I've written a script (Bash 4.2.37) to convert a whole heap of audio files to a common format, and move them to a particular directory. I've done some limited testing and so far it works like a champ, but a couple of finer points have me scratching my head.

Specifically, this snippet:

Code:

#find greatest increment amongst files
files=(~/music/*)
greatest=$(basename ${files[-1]%.*})
((i=$greatest+3)) #Does arithmetic expression see -1 in array and evaluate mathematically?  Add three to increment by one. Weird.  Why is it subtracting twice?
#Is there an alternative?  Seems messy.  It's bugging me.
#Actually, this shouldn't work.  What is eating my leading zeros? #Aren't zero padded numbers considered octal by Bash?
echo "$greatest"
echo "$i"

My stream of conscious comments include my questions.

When I first ran the script, $greatest had a value of 0008 and $i a value of 9. The second go, $greatest was 0012, $i 13.

Which is as it should be. Except not if Bash treats numbers with leading zeros as octal.

The $greatest+3 bit seems to work just fine, but it irks me. I chased my own tail for an age trying to make something like (($greatest++)) work.
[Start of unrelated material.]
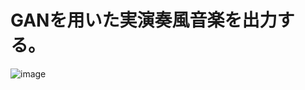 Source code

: # GANを用いた実演奏風音楽を出力する。
![image](https://github.com/mu-hub/Murayama_Project/assets/72601928/73760a85-4c20-4daa-bc5b-71cb7f1759fd)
It didn't.

PTrenholme 02-03-2013 03:12 PM

Well, you could remove the leading zeros with the ${greatest##0} couldn't you? That might help.

jroggow 02-03-2013 03:23 PM

That's the weird thing. I didn't remove the leading zeros, but they're gone when I use $i in my script.

Maybe I should clear the directory and start at 0. It was only a circumstance that 0008 was the largest number in the directory. Did Bash automatically determine that I wasn't using octal because 0008 would be invalid?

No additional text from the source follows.